#### Work to complete:
Would you copy each line of the data below that has "values"?
(Data for the task Opens)
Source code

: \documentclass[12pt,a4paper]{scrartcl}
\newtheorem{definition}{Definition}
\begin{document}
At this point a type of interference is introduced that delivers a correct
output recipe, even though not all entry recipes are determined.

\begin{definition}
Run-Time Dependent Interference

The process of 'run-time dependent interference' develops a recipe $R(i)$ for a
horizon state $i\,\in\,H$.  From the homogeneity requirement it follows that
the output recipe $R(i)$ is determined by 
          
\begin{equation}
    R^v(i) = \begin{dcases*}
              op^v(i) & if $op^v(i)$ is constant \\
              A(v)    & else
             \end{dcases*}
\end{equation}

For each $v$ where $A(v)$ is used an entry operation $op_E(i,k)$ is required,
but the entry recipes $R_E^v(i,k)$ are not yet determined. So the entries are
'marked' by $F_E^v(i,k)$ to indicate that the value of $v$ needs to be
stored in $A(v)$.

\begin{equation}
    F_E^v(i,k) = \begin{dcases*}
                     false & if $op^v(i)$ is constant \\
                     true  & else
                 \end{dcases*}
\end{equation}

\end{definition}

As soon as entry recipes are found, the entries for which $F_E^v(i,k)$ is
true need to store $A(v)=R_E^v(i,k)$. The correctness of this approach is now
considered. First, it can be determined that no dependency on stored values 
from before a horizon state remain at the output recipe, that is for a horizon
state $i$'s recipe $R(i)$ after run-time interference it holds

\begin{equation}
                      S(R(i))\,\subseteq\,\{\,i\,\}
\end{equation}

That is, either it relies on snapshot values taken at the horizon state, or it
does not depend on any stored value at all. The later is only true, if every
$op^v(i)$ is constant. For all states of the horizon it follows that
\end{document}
(Data for the task Closes)
#### Response to this exercise:
considered. First, it can be determined that no dependency on stored values 
That is, either it relies on snapshot values taken at the horizon state, or it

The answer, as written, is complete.